Sezgilerimizi dinleyerek aldığımız kararlar, çoğu zaman uzun uzun düşünerek aldıklarımızdan daha iyidir... Birbirinden ilginç deneyler yapan beyin araştırmacıları böyle diyor. Hatta sezgilerimiz olmasaydı, karar verme mekanizmamız doğru dürüst işlemezdi bile. 
Birbirinden ilginç testler, deneyler ve beyin görüntüleme yöntemleriyle bilinçaltının karanlığı aydınlatılmaya çalışılmakta. İster eş seçimi, ister yeni bir ayakkabı ya da yiyecek seçimi olsun burada bilinçsiz olarak ortaya çıkan yaratıcı kuvvetlerin dünyası söz konusu. 
Borsa hakkında hiçbir fikri olmayan deneklerin çoğu doğru seçim yapmışlar. Plessner, "Sezgilerimiz bıçak gibi çalışıyor, ama aklımız zayıf" diye değerlendiriyor bu sonuçları.  
Soğuk bir kış günüydü. İki gün sonra yola çıkması gerekiyordu. Her zaman uçakla seyahat eden Filiz Hanım, bu sefer hiç düşünmeden trenle gitmeye karar verdi. Bu sezgisel karar genç iş kadınının yaşamını kurtardı. Filiz Hanımın her zaman bindiği uçak düşmüş, yolcuların birçoğu ölmüş, geriye kalanlarsa ağır yaralanmıştı.  
Ahmet Bey iki kadını birden seviyordu, fakat kadınlar bir gün bu sırrı öğrendiler. Ve Ahmet Bey "ya o, ya ben" tehditlerine daha fazla dayanamayıp bir liste hazırladı. Bu listede iki kadının özelliklerini sıraladı, A hanımın özellikleri uzun vadeli bir birliktelik için gayet uygun görünüyordu, onunla mutlu olabilirim diye düşündü önce.

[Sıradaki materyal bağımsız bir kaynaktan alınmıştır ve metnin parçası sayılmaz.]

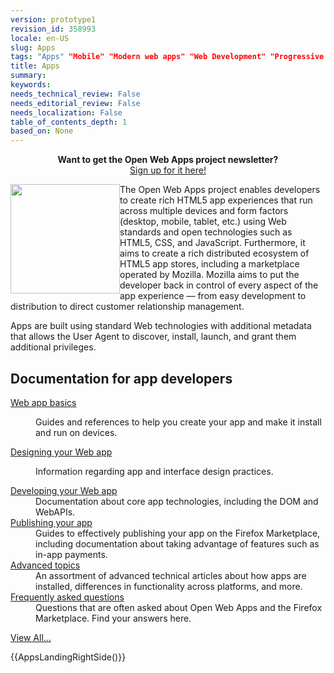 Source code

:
 ```yaml
---
version: prototype1
revision_id: 358993
locale: en-US
slug: Apps
tags: "Apps" "Mobile" "Modern web apps" "Web Development" "Progressive web apps"
title: Apps
summary: 
keywords: 
needs_technical_review: False
needs_editorial_review: False
needs_localization: False
table_of_contents_depth: 1
based_on: None
---
```

<div class="standardSidebar" style="text-align: center;">
  <strong>Want to get the Open Web Apps project newsletter?</strong><br />
  <a href="https://marketplace.firefox.com/developers/#newsletter-signup">Sign up for it here!</a></div>
<p><img alt="" src="https://mdn.mozillademos.org/files/4627/fx-marketplace-icon.png" style="width: 175px; height: 175px; float: left;" />The Open Web Apps project enables developers to create rich HTML5 app experiences that run across multiple devices and form factors (desktop, mobile, tablet, etc.) using Web standards and open technologies such as HTML5, CSS, and JavaScript. Furthermore, it aims to create a rich distributed ecosystem of HTML5 app stores, including a marketplace operated by Mozilla. Mozilla aims to put the developer back in control of every aspect of the app experience — from easy development to distribution to direct customer relationship management.</p>
<p class="endImageWrapping">Apps are built using standard Web technologies with additional metadata that allows the User Agent to discover, install, launch, and grant them additional privileges.</p>
<div class="row topicpage-table">
  <div class="section">
    <h2 class="Documentation" id="Documentation" name="Documentation">Documentation for app developers</h2>
    <dl>
      <dt>
        <a href="/en-US/docs/Apps/Basics">Web app basics</a></dt>
      <dd>
        <p>Guides and references to help you create your app and make it install and run on devices.</p>
      </dd>
      <dt>
        <a href="/en-US/docs/Apps/Design">Designing your Web app</a></dt>
      <dd>
        <p>Information regarding app and interface design practices.</p>
      </dd>
      <dt>
        <a href="/en-US/docs/Apps/Developing">Developing your Web app</a></dt>
      <dd>
        Documentation about core app technologies, including the DOM and WebAPIs.</dd>
      <dt>
        <a href="/en-US/docs/Apps/Publishing">Publishing your app</a></dt>
      <dd>
        Guides to effectively publishing your app on the Firefox Marketplace, including documentation about taking advantage of features such as in-app payments.</dd>
      <dt>
        <a href="/en-US/docs/Apps/Advanced_topics">Advanced topics</a></dt>
      <dd>
        An assortment of advanced technical articles about how apps are installed, differences in functionality across platforms, and more.</dd>
      <dt>
        <a href="/en-US/docs/Apps/FAQs">Frequently asked questions</a></dt>
      <dd>
        Questions that are often asked about Open Web Apps and the Firefox Marketplace. Find your answers here.</dd>
    </dl>
    <p><span class="alllinks"><a href="/en-US/docs/tag/Apps">View All...</a></span></p>
  </div>
  <div class="section">
    <p>{{AppsLandingRightSide()}}</p>
  </div>
</div>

Ama sonra birdenbire elindeki listeyi yırtıp atıverdi. Kalbi, doğru kadının B hanım olduğunu söylüyordu ve o da kalbinin sesini dinleyerek uzun yıllar mutlu bir beraberlik yaşadı.  
Bu tür örnekleri çoğaltmak mümkün, hemen hemen hepimizin buna benzer bir veya iki anısı vardır.  
Birkaç saniye içinde hiç düşünülmeden alınan kararlarla elde edilen olumlu sonuçları, genelde şans veya rastlantı olarak değerlendiririz. 
Fakat bilim adamlarının görüşü farklı. "Sezgisel kararlar, genelde uzun uzun düşünerek alınanlardan çok daha iyidir" diyor mesela Max-Planck Eğitim Bilimleri Enstitüsü sezgi araştırmacısı Gerd Gigerenzer. Elbette ki bilim adamının yirmi yılı aşkın araştırma sonucunda bulduğu çözüm: Kalbinin götürdüğü yere git! değil.  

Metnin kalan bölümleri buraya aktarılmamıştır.